If we allow our fears to overwhelm our desires then we can find ourselves freezing to inactivity while mentally running away, both of which lower our confidence and diminish our self-esteem. Courage is the key to overriding those fears and living life to the full, and the more you use it the easier it gets to use it again because you accumulate evidence to suggest using your courage is the right thing to do. Living in fear is often worse than a painful consequence that may arise from taking a calculated risk. When you're used to using your courage you can actually find that the amount of pleasure you experience rises, even if you occasionally fail.
Here's a simple example: if you're so scared of a visit to the dentist that you put it off until your mouth is in agony then you might live through months of fear, apprehension and foreboding, and still end up with lots of pain at the end. Whereas, if you kept a regular dental appointment, all you'd have to endure is a little nervous anxiety on the day. Tapping into your courage is the same as tapping into a source of pleasure, so have a go today - you won't regret it.

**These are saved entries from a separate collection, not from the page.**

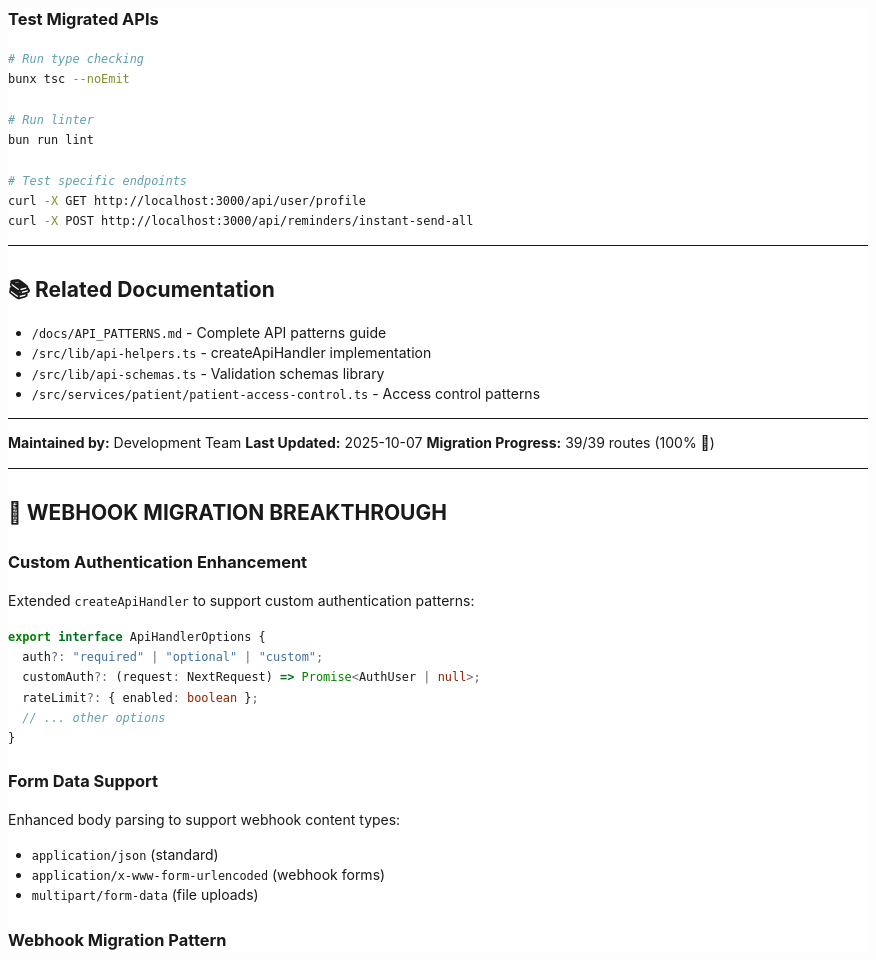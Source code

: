 ### Test Migrated APIs
```bash
# Run type checking
bunx tsc --noEmit

# Run linter
bun run lint

# Test specific endpoints
curl -X GET http://localhost:3000/api/user/profile
curl -X POST http://localhost:3000/api/reminders/instant-send-all
```

---

## 📚 Related Documentation

- `/docs/API_PATTERNS.md` - Complete API patterns guide
- `/src/lib/api-helpers.ts` - createApiHandler implementation
- `/src/lib/api-schemas.ts` - Validation schemas library
- `/src/services/patient/patient-access-control.ts` - Access control patterns

---

**Maintained by:** Development Team
**Last Updated:** 2025-10-07
**Migration Progress:** 39/39 routes (100% 🎉)

---

## 🎉 WEBHOOK MIGRATION BREAKTHROUGH

### Custom Authentication Enhancement

Extended `createApiHandler` to support custom authentication patterns:

```typescript
export interface ApiHandlerOptions {
  auth?: "required" | "optional" | "custom";
  customAuth?: (request: NextRequest) => Promise<AuthUser | null>;
  rateLimit?: { enabled: boolean };
  // ... other options
}
```

### Form Data Support

Enhanced body parsing to support webhook content types:
- `application/json` (standard)
- `application/x-www-form-urlencoded` (webhook forms)
- `multipart/form-data` (file uploads)

### Webhook Migration Pattern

I chose this example because I was well into my adult years here in the UK before I discovered that not all trips to the dentist needed to be painful. Actually, I don't think it was courage that was my problem, but if I had used some curiosity and creativity at an earlier age, I might have decided to try to locate a more competent dentist!
Few things can bring about positive change more quickly than good communication. If you struggle to put your own ideas and feelings into words, or you sometimes suffer from misunderstandings, then we can help. A positive attitude can be infectious, and it carries most readily through conversation. So try to find opportunities to speak with other people whom you think have a positive attitude, and you'll find it boosts your own!
If you've got this far in this article, you've shown some commitment to making things better for yourself. Now you need to decide whether to go further and make real, sustainable improvements in your life by putting into practice what we've talked about here. Commitment can sound like a scary word, but it is actually your powerful ally. It will liberate you from feelings of self-doubt, because it will help you to bounce back, time after time on your road to improvement.
So, make some commitments now. Get off the pity-pot if you're on it, DO something actively to boost your self-esteem, and tap into that positive attitude deep down inside you by developing the core qualities I've listed above.